*** Exercise material ***
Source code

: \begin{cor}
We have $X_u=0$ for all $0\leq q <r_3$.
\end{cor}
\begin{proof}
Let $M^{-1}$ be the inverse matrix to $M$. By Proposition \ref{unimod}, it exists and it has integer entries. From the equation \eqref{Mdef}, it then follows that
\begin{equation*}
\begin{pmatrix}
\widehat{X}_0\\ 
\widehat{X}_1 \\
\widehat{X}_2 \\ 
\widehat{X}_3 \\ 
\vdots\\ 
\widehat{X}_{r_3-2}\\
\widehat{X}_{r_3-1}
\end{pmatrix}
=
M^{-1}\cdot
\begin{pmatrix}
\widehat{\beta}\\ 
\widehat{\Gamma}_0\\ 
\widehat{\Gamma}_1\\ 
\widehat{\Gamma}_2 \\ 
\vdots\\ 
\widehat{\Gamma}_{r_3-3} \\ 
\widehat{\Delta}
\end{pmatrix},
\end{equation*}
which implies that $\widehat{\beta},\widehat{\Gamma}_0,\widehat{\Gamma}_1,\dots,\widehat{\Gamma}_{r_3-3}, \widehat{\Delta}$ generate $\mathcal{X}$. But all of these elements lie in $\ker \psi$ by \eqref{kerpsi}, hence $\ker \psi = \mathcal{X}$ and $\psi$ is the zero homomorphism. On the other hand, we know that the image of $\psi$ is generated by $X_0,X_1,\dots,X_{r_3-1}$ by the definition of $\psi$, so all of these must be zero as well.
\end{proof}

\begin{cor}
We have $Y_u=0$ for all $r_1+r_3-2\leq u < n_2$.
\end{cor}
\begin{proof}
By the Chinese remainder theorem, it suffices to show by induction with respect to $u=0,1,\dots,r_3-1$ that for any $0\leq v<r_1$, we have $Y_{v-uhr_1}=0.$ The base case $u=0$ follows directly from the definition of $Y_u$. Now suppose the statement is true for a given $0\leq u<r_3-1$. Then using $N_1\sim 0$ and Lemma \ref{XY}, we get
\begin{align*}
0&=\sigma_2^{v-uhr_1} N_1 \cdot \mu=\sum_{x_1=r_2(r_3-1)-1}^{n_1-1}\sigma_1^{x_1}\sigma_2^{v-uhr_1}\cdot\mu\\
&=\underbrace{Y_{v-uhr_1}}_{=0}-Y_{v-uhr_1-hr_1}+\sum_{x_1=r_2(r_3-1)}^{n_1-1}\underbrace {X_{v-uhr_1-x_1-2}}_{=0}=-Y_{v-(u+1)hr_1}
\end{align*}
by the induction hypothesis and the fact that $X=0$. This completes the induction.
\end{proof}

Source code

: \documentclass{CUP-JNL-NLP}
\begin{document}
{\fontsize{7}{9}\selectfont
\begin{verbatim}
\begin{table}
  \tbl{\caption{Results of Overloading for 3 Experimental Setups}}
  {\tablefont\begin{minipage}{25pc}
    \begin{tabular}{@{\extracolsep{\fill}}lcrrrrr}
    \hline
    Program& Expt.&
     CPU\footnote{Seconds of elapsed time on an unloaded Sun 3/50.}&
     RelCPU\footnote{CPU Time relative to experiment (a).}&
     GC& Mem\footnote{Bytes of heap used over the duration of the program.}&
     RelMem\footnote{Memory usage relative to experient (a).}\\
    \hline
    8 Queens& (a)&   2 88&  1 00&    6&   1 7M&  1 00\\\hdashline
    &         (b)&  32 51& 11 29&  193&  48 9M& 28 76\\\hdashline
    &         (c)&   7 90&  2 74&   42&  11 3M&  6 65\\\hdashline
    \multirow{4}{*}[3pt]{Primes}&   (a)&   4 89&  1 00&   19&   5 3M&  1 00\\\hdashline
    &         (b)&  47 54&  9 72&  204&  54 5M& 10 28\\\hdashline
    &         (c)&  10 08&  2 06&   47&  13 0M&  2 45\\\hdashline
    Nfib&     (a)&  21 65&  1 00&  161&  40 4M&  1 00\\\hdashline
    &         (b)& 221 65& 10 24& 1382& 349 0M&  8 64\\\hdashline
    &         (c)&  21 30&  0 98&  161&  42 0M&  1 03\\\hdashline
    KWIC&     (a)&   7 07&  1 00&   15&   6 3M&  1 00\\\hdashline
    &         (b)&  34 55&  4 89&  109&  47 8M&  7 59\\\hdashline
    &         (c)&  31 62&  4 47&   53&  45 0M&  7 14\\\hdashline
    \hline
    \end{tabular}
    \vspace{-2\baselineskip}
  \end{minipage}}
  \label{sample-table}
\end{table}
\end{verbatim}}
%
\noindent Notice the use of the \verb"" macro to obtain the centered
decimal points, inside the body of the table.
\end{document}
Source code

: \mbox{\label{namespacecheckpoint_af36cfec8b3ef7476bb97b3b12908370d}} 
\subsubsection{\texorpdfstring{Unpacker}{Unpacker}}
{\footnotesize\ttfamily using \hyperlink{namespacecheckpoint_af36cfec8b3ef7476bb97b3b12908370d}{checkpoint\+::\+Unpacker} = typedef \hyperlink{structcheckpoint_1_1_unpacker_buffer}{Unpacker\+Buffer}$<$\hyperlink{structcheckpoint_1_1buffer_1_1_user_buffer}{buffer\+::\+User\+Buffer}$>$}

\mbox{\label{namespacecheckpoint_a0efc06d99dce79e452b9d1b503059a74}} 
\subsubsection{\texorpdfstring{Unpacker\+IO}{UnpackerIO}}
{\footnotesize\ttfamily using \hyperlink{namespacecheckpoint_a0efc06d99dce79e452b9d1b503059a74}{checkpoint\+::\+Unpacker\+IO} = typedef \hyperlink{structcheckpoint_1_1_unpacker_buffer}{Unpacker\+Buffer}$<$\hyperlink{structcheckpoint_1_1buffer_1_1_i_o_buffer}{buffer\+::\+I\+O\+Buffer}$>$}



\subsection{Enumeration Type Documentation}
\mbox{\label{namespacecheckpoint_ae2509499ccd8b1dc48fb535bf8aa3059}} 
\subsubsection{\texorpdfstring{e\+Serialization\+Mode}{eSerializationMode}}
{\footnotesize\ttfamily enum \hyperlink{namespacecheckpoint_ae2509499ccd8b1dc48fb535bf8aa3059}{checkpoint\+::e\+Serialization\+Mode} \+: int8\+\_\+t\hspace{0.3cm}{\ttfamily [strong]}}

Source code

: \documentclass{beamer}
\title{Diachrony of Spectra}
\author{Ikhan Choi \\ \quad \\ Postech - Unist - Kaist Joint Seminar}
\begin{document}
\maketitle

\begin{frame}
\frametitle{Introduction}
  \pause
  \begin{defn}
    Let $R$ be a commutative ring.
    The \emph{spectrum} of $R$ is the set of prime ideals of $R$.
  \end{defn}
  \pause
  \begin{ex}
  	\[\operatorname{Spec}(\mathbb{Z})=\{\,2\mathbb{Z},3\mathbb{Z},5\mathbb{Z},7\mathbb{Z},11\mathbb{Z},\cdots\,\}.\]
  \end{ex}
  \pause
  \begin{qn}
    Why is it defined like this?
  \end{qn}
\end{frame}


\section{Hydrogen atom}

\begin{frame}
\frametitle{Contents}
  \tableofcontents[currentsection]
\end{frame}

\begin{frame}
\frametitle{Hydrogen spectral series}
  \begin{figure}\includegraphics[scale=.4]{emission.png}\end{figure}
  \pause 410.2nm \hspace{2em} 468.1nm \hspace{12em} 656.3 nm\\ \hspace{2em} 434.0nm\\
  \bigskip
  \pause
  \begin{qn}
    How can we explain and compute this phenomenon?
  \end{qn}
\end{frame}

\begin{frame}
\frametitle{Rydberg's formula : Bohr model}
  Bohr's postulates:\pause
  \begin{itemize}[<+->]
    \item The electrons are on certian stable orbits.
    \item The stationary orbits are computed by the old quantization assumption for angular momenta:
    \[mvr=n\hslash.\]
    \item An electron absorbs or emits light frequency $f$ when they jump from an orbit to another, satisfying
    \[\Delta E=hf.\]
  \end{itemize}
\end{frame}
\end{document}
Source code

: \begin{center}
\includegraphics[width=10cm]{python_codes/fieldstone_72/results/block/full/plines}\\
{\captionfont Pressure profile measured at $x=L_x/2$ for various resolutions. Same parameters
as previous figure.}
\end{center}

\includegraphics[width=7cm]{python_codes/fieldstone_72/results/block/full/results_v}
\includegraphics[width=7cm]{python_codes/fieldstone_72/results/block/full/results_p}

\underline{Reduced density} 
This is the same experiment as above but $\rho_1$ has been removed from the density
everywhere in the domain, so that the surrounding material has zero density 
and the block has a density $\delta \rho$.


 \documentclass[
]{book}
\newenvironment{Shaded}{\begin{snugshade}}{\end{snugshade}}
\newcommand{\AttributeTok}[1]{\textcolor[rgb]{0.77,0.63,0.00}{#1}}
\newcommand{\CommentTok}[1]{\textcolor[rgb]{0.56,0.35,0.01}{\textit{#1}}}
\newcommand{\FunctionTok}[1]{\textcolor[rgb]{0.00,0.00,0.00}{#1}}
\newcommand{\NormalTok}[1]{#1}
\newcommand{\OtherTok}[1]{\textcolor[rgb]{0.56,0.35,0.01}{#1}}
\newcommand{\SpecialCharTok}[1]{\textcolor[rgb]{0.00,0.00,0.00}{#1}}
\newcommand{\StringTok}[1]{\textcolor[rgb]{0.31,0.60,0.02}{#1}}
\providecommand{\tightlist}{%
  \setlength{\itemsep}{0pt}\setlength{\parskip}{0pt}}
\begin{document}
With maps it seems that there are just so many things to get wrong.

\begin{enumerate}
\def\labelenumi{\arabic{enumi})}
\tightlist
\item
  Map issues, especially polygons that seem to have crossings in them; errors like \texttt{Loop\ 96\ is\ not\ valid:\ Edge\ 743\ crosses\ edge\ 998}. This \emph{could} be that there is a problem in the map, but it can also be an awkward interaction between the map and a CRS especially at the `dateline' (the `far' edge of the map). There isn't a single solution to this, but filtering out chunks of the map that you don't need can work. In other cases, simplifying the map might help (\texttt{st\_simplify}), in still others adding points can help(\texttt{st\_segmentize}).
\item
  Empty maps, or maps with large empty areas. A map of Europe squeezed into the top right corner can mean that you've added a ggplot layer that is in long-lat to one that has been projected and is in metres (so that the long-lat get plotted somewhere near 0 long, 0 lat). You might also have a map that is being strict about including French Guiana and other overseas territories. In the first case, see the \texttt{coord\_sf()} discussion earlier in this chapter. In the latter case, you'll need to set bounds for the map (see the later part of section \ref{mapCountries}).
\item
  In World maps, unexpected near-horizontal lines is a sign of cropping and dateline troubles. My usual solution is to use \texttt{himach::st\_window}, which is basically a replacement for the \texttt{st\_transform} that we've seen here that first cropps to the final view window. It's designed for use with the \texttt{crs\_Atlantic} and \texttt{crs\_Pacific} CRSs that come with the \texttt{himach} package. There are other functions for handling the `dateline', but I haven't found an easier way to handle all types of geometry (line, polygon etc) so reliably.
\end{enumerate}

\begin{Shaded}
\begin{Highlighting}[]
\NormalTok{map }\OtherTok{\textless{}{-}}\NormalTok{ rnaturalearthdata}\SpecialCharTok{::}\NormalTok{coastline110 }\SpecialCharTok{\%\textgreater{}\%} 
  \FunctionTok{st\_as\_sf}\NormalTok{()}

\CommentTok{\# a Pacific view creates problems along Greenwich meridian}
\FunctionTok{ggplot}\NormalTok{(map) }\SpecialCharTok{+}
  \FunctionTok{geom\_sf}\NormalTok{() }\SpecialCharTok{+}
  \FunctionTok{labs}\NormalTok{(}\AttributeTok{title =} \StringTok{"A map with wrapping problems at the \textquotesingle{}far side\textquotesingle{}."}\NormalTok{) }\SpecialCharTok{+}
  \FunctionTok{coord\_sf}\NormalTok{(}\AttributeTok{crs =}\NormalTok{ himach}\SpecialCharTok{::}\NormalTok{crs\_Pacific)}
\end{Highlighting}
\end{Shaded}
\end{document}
*** End of Exercise material ***
Task directions.
Go through the records line by line, and copy each line that holds the string "subsubsection".

Solution to the problem.
\subsubsection{\texorpdfstring{Unpacker}{Unpacker}}
\subsubsection{\texorpdfstring{Unpacker\+IO}{UnpackerIO}}
\subsubsection{\texorpdfstring{e\+Serialization\+Mode}{eSerializationMode}}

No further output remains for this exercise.